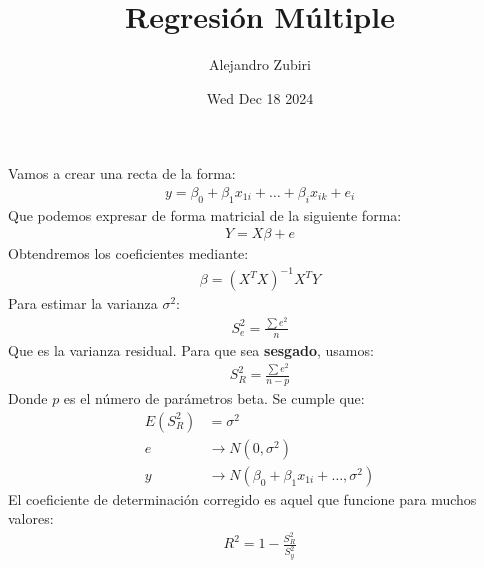 \documentclass{article}
\author{Alejandro Zubiri}
\date{Wed Dec 18 2024}
\title{Regresión Múltiple}
\begin{document}
\maketitle
\tableofcontents
\pagebreak
Vamos a crear una recta de la forma:
\begin{equation}
    \begin{split}
        y = \beta _{0} + \beta _{1} x_{1i}+\dots + \beta _{i} x_{ik} + e_{i}
    \end{split}
\end{equation}
Que podemos expresar de forma matricial de la siguiente forma:
\begin{equation}
    \begin{split}
        Y = X\beta + e
    \end{split}
\end{equation}
Obtendremos los coeficientes mediante:
\begin{equation}
    \begin{split}
        \beta = (X^{T}X)^{-1}X^{T}Y
    \end{split}
\end{equation}
Para estimar la varianza $\sigma^{2}$:
\begin{equation}
    \begin{split}
        S^{2}_{e} = \frac{\sum e^{2}}{n}
    \end{split}
\end{equation}
Que es la varianza residual. Para que sea \textbf{sesgado}, usamos:
\begin{equation}
    \begin{split}
        S^{2}_{R} = \frac{\sum e^{2}}{n-p}
    \end{split}
\end{equation}
Donde $p$ es el número de parámetros beta. Se cumple que:
\begin{equation}
    \begin{split}
        E(S^{2}_{R}) &= \sigma^{2}\\
        e &\to N(0,\sigma^{2})\\
        y &\to N(\beta _{0} + \beta _{1} x_{1i}+\dots, \sigma^{2})
    \end{split}
\end{equation}
El coeficiente de determinación corregido es aquel que funcione para muchos valores:
\begin{equation}
    \begin{split}
        R^{2}=1- \frac{S^{2}_{R}}{S^{2}_{y}}
    \end{split}
\end{equation}
\end{document}
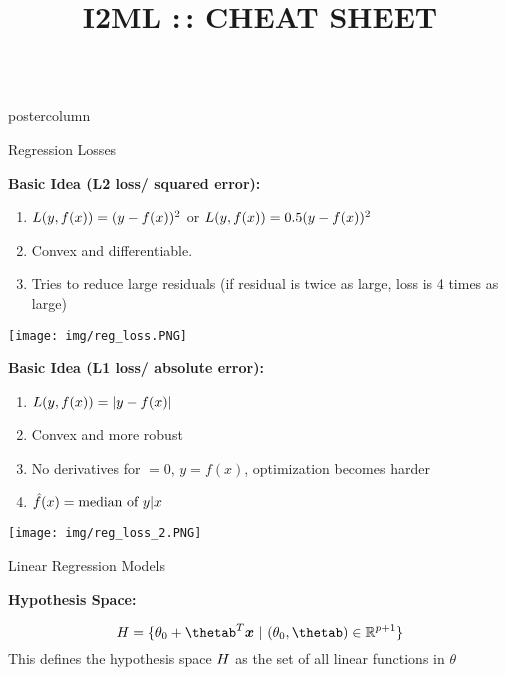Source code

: \documentclass{beamer}
\title{I2ML :\,: CHEAT SHEET} %
\newlength{\columnheight} %
\begin{document}
\begin{frame}[fragile]{}
\begin{columns}
	\begin{column}{.31\textwidth}
		\begin{beamercolorbox}[center]{postercolumn}
			\begin{minipage}{.98\textwidth}
				\parbox[t][\columnheight]{\textwidth}{
					\begin{myblock}{Regression Losses}
						\begin{codebox}
			\textbf{Basic Idea (L2 loss/ squared error):}
						\end{codebox}
						\begin{enumerate}
                        \item $L(y, f(x)) = (y-f(x))^2$ or $L(y, f(x)) = 0.5 (y-f(x))^2$
                        \item Convex and differentiable.
                        \item Tries to reduce large residuals (if residual is twice as large, loss is 4 times as large)      \end{enumerate}
						\hspace*{1ex}
						\texttt{[image: img/reg\_loss.PNG]}
				
						\begin{codebox}
			\textbf{Basic Idea (L1 loss/ absolute error):}
						\end{codebox}
						\begin{enumerate}
                        \item $L(y, f(x)) = |y-f(x)|$
                        \item Convex and more robust
                        \item No derivatives for $ = 0$, $y = f(x)$, optimization becomes harder
                        \item $\hat{f}(x) = \text{median of } y | x$      
                        \end{enumerate}
                        \texttt{[image: img/reg\_loss\_2.PNG]}
					\end{myblock}
					\begin{myblock}{Linear Regression Models}
					
				\begin{codebox} \textbf{Hypothesis Space: }
					\end{codebox}
					\[
                    \Hspace = \{ \theta_0 + \thetab^T \xv\ |\ (\theta_0, \thetab) \in \mathbb{R}^{p+1} \}\]
                This defines the hypothesis space $H$ as the set of all linear functions in $\theta$
					

\end{myblock}}
\end{minipage}
\end{beamercolorbox}
\end{column}
\end{columns}
\end{frame}
\end{document}
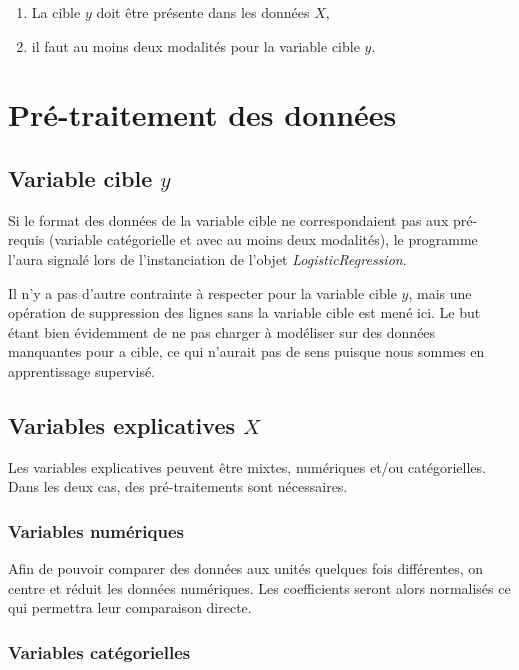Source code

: \documentclass[10pt,french]{report}
\begin{document}
	\begin{enumerate}
		\item La cible $y$ doit être présente dans les données $X$,
		\item il faut au moins deux modalités pour la variable cible $y$.
	\end{enumerate}

	\section{Pré-traitement des données}

	\subsection{Variable cible $y$}

	Si le format des données de la variable cible ne correspondaient pas aux pré-requis (variable catégorielle et avec au moins deux modalités), le programme l'aura signalé lors de l'instanciation de l'objet \textit{LogisticRegression}.

	Il n'y a pas d'autre contrainte à respecter pour la variable cible $y$, mais une opération de suppression des lignes sans la variable cible est mené ici. Le but étant bien évidemment de ne pas charger à modéliser sur des données manquantes pour a cible, ce qui n'aurait pas de sens puisque nous sommes en apprentissage supervisé.

	\subsection{Variables explicatives $X$}

	Les variables explicatives peuvent être mixtes, numériques et/ou catégorielles. Dans les deux cas, des pré-traitements sont nécessaires.

	\subsubsection{Variables numériques}

	Afin de pouvoir comparer des données aux unités quelques fois différentes, on centre et réduit les données numériques. Les coefficients seront alors normalisés ce qui permettra leur comparaison directe.

	\subsubsection{Variables catégorielles}
\end{document}
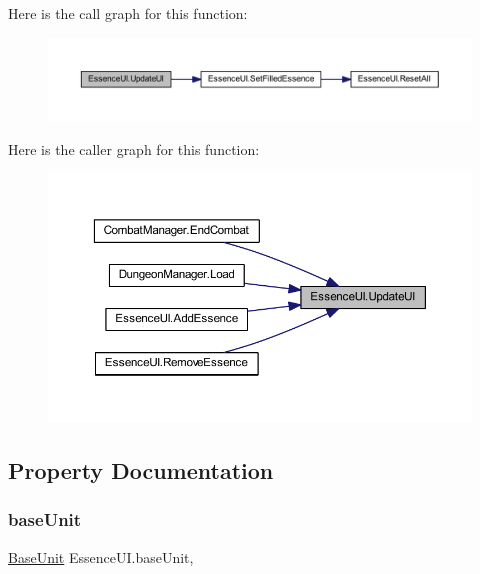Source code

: Here is the call graph for this function\+:
\nopagebreak
\begin{figure}[H]
\begin{center}
\leavevmode
\includegraphics[width=350pt]{class_essence_u_i_a26023c3d4977188014384a1a40eb3ad9_cgraph}
\end{center}
\end{figure}
Here is the caller graph for this function\+:
\nopagebreak
\begin{figure}[H]
\begin{center}
\leavevmode
\includegraphics[width=350pt]{class_essence_u_i_a26023c3d4977188014384a1a40eb3ad9_icgraph}
\end{center}
\end{figure}


\subsection{Property Documentation}
\mbox{\label{class_essence_u_i_aa0f4e2e07a1b90d6656dbbbf34a459fe}} 
\subsubsection{\texorpdfstring{baseUnit}{baseUnit}}
{\footnotesize\ttfamily \mbox{\hyperlink{class_base_unit}{Base\+Unit}} Essence\+U\+I.\+base\+Unit\hspace{0.3cm}{\ttfamily [get]}, {\ttfamily [set]}}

** EXERCISE GOAL **
Repeat the listing in full and exactly. Leave any pictures out.

** WRITTEN REPLY **
 \documentclass{article}
\author{Alejandro Zubiri}
\date{Wed Dec 18 2024}
\title{Regresión Múltiple}
\begin{document}
\maketitle
\tableofcontents
\pagebreak
Vamos a crear una recta de la forma:
\begin{equation}
    \begin{split}
        y = \beta _{0} + \beta _{1} x_{1i}+\dots + \beta _{i} x_{ik} + e_{i}
    \end{split}
\end{equation}
Que podemos expresar de forma matricial de la siguiente forma:
\begin{equation}
    \begin{split}
        Y = X\beta + e
    \end{split}
\end{equation}
Obtendremos los coeficientes mediante:
\begin{equation}
    \begin{split}
        \beta = (X^{T}X)^{-1}X^{T}Y
    \end{split}
\end{equation}
Para estimar la varianza $\sigma^{2}$:
\begin{equation}
    \begin{split}
        S^{2}_{e} = \frac{\sum e^{2}}{n}
    \end{split}
\end{equation}
Que es la varianza residual. Para que sea \textbf{sesgado}, usamos:
\begin{equation}
    \begin{split}
        S^{2}_{R} = \frac{\sum e^{2}}{n-p}
    \end{split}
\end{equation}
Donde $p$ es el número de parámetros beta. Se cumple que:
\begin{equation}
    \begin{split}
        E(S^{2}_{R}) &= \sigma^{2}\\
        e &\to N(0,\sigma^{2})\\
        y &\to N(\beta _{0} + \beta _{1} x_{1i}+\dots, \sigma^{2})
    \end{split}
\end{equation}
El coeficiente de determinación corregido es aquel que funcione para muchos valores:
\begin{equation}
    \begin{split}
        R^{2}=1- \frac{S^{2}_{R}}{S^{2}_{y}}
    \end{split}
\end{equation}
\end{document}
Source code

: \documentclass{beamer}
\title{I2ML :\,: CHEAT SHEET} %
\newlength{\columnheight} %
\begin{document}
\begin{frame}[fragile]{}
\begin{columns}
	\begin{column}{.31\textwidth}
		\begin{beamercolorbox}[center]{postercolumn}
			\begin{minipage}{.98\textwidth}
				\parbox[t][\columnheight]{\textwidth}{
					\begin{myblock}{Regression Losses}
						\begin{codebox}
			\textbf{Basic Idea (L2 loss/ squared error):}
						\end{codebox}
						\begin{enumerate}
                        \item $L(y, f(x)) = (y-f(x))^2$ or $L(y, f(x)) = 0.5 (y-f(x))^2$
                        \item Convex and differentiable.
                        \item Tries to reduce large residuals (if residual is twice as large, loss is 4 times as large)      \end{enumerate}
						\hspace*{1ex}
						\texttt{[image: img/reg\_loss.PNG]}
				
						\begin{codebox}
			\textbf{Basic Idea (L1 loss/ absolute error):}
						\end{codebox}
						\begin{enumerate}
                        \item $L(y, f(x)) = |y-f(x)|$
                        \item Convex and more robust
                        \item No derivatives for $ = 0$, $y = f(x)$, optimization becomes harder
                        \item $\hat{f}(x) = \text{median of } y | x$      
                        \end{enumerate}
                        \texttt{[image: img/reg\_loss\_2.PNG]}
					\end{myblock}
					\begin{myblock}{Linear Regression Models}
					
				\begin{codebox} \textbf{Hypothesis Space: }
					\end{codebox}
					\[
                    \Hspace = \{ \theta_0 + \thetab^T \xv\ |\ (\theta_0, \thetab) \in \mathbb{R}^{p+1} \}\]
                This defines the hypothesis space $H$ as the set of all linear functions in $\theta$
					

\end{myblock}}
\end{minipage}
\end{beamercolorbox}
\end{column}
\end{columns}
\end{frame}
\end{document}
Source code

: \documentclass[10pt,french]{report}
\begin{document}
	\begin{enumerate}
		\item La cible $y$ doit être présente dans les données $X$,
		\item il faut au moins deux modalités pour la variable cible $y$.
	\end{enumerate}

	\section{Pré-traitement des données}

	\subsection{Variable cible $y$}

	Si le format des données de la variable cible ne correspondaient pas aux pré-requis (variable catégorielle et avec au moins deux modalités), le programme l'aura signalé lors de l'instanciation de l'objet \textit{LogisticRegression}.

	Il n'y a pas d'autre contrainte à respecter pour la variable cible $y$, mais une opération de suppression des lignes sans la variable cible est mené ici. Le but étant bien évidemment de ne pas charger à modéliser sur des données manquantes pour a cible, ce qui n'aurait pas de sens puisque nous sommes en apprentissage supervisé.

	\subsection{Variables explicatives $X$}

	Les variables explicatives peuvent être mixtes, numériques et/ou catégorielles. Dans les deux cas, des pré-traitements sont nécessaires.

	\subsubsection{Variables numériques}

	Afin de pouvoir comparer des données aux unités quelques fois différentes, on centre et réduit les données numériques. Les coefficients seront alors normalisés ce qui permettra leur comparaison directe.

	\subsubsection{Variables catégorielles}
\end{document}
Source code

: Here is the call graph for this function\+:
\nopagebreak
\begin{figure}[H]
\begin{center}
\leavevmode
\includegraphics[width=350pt]{class_essence_u_i_a26023c3d4977188014384a1a40eb3ad9_cgraph}
\end{center}
\end{figure}
Here is the caller graph for this function\+:
\nopagebreak
\begin{figure}[H]
\begin{center}
\leavevmode
\includegraphics[width=350pt]{class_essence_u_i_a26023c3d4977188014384a1a40eb3ad9_icgraph}
\end{center}
\end{figure}


\subsection{Property Documentation}
\mbox{\label{class_essence_u_i_aa0f4e2e07a1b90d6656dbbbf34a459fe}} 
\subsubsection{\texorpdfstring{baseUnit}{baseUnit}}
{\footnotesize\ttfamily \mbox{\hyperlink{class_base_unit}{Base\+Unit}} Essence\+U\+I.\+base\+Unit\hspace{0.3cm}{\ttfamily [get]}, {\ttfamily [set]}}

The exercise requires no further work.